A New Focus in Commercial Real Estate
There is a real temptation by tenants in today’s soft market --- and by listing brokers and landlords as well --- to focus almost exclusively on rental rate. In short, the lowest price should to be enough to positively influence a tenant’s decision to lease space in a building. The result --- we’re “commoditizing” commercial space alternatives while losing the focus on what is right and best for the tenant.
Let me be the first to say that economics are always important, but they are not the most important element when it comes to making a real estate decision. I have often told clients, “What difference will it make if the landlord provides the space at no cost if it doesn’t work?” Retail clients generally seem to have a better handle on weighing the “intangibles” when they make a space decision. They understand that there are issues far more important than price --- such as exposure, vehicle traffic counts, ease of access, parking and neighboring tenants --- that will impact their long-term success more than marginally reducing their base rental rate.
So many components go into a good real estate decision, and price is only one of those components. Tenants need to look at a “total cost solution” rather than just a “rental rate” solution. The latter is the proverbial tail wagging the dog kind of decision, and decisions like that never work well over the long term. That’s why establishing a preliminary budget is critical to the process so that companies don’t waste time looking at what they can’t afford. Companies often do themselves a disservice by discounting the role a well thought out facilities plan plays in their long-term success. Space, like any other component of a firm’s business plan, should function strategically to ensure the long-term success of the firm, and the list of items that ensure long-term success generally relegates price to the lower tier of importance.
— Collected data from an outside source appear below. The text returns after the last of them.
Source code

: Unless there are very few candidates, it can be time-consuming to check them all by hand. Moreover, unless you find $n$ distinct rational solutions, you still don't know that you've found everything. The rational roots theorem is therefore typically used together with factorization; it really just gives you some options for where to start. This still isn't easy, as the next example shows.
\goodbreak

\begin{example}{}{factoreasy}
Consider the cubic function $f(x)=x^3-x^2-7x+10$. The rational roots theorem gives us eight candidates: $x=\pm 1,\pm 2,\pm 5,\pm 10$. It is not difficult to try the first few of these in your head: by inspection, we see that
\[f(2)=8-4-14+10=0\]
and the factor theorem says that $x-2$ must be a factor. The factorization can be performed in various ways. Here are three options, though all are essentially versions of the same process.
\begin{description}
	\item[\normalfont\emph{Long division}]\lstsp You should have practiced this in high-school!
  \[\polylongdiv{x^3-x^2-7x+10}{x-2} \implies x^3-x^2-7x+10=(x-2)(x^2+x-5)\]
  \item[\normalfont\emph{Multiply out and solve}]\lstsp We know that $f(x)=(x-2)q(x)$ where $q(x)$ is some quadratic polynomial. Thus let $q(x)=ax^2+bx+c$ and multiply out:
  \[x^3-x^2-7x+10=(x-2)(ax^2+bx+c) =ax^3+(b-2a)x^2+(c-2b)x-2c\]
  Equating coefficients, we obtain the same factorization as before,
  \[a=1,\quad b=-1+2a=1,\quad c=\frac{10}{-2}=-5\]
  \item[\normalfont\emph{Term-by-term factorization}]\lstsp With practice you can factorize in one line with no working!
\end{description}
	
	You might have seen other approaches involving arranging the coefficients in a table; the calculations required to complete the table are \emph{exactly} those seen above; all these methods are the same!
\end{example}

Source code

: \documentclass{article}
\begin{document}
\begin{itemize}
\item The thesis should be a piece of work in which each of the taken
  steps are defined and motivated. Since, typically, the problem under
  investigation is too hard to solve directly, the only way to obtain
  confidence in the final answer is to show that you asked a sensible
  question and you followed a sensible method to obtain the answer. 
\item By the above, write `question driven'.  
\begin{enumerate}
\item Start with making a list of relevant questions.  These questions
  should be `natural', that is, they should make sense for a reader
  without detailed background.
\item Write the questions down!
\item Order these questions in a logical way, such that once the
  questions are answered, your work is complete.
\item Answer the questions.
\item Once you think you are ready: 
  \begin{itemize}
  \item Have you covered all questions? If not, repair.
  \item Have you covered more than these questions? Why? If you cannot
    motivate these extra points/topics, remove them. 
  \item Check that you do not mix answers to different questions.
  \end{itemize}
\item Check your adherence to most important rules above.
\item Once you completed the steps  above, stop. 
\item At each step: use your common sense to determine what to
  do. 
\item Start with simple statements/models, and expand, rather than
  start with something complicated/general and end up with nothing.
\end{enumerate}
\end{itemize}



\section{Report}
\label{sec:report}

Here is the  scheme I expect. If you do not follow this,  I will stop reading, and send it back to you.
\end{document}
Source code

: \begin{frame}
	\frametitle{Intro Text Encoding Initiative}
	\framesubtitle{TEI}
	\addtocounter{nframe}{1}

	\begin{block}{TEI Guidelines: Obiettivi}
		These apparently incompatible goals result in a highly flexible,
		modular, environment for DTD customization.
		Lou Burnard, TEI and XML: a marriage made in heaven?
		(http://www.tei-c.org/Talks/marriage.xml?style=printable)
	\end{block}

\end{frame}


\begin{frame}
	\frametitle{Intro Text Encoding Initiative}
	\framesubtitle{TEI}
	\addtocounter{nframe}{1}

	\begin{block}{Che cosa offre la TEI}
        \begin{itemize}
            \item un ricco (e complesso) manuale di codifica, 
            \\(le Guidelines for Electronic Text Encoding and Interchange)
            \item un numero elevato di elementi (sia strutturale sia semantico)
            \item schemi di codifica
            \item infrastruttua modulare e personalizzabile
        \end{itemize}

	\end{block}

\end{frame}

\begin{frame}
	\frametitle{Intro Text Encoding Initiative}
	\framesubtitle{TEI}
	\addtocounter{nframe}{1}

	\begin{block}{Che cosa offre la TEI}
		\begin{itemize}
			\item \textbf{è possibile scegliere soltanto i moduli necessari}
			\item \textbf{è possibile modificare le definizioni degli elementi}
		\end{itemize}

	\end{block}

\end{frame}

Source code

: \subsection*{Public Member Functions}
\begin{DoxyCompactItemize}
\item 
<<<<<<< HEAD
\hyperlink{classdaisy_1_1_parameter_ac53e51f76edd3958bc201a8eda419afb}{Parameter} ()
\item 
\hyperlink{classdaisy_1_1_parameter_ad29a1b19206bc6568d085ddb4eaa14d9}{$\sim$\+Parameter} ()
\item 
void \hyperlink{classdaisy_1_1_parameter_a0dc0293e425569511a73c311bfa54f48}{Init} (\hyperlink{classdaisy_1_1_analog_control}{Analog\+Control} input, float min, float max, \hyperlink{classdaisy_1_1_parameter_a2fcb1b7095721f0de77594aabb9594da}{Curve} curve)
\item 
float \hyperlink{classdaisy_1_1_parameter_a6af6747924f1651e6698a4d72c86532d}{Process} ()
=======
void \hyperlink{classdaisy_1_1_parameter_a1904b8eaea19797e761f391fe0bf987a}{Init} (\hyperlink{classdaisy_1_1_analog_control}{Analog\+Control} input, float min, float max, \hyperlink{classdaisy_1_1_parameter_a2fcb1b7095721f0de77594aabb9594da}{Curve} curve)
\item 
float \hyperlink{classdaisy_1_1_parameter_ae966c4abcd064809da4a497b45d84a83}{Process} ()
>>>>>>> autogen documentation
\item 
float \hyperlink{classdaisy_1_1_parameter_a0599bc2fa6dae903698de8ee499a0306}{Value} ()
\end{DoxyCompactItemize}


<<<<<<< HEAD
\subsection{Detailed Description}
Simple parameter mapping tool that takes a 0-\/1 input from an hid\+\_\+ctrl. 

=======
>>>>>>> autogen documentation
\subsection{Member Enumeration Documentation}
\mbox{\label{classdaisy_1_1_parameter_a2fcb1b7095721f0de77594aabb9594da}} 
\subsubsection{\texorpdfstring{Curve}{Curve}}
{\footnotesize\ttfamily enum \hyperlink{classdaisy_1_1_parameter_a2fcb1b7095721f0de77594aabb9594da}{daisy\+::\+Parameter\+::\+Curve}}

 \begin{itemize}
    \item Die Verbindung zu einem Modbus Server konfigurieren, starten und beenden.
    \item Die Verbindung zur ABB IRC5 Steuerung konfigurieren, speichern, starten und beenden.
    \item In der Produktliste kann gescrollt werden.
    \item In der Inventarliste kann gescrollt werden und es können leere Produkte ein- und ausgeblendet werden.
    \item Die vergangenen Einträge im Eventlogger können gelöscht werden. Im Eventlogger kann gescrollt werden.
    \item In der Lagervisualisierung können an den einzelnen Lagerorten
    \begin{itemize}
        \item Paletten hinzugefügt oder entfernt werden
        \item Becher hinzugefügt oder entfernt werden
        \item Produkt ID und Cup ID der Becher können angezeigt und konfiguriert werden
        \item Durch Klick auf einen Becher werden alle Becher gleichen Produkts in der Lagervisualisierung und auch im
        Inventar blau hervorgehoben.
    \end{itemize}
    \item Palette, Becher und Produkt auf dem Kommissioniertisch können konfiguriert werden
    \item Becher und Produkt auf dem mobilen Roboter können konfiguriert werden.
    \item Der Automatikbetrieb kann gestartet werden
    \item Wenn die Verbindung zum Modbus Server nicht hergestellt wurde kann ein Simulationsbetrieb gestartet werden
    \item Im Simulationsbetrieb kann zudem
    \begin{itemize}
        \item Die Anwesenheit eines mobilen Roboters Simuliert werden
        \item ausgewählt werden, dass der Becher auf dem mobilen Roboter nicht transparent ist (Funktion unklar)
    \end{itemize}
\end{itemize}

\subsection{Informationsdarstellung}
Companies must address and evaluate and rank the importance of critical issues such as parking availability, access, visibility, building efficiency, flexibility to expand and contract, on-site or close-by amenities, public transportation availability, security, sustainability issues, building management, landlord financial viability, and ---financial structure. Whether internally generated or broker generated, tenants must understand the total cost structure of the deal. One deal may provide more dollars for tenant improvements; another deal may offer less tenant improvement dollars but more free rent. Yet another may offer to graduate or step the rent and pay moving costs. And in the end, a simple issue like ease of client access or proximity to public transportation may trump the lower base rent deal.
Guard against making an impulsive, “head in the sand” facility evaluation. Make sure you have completed the proper due diligence before signing on the bottom line!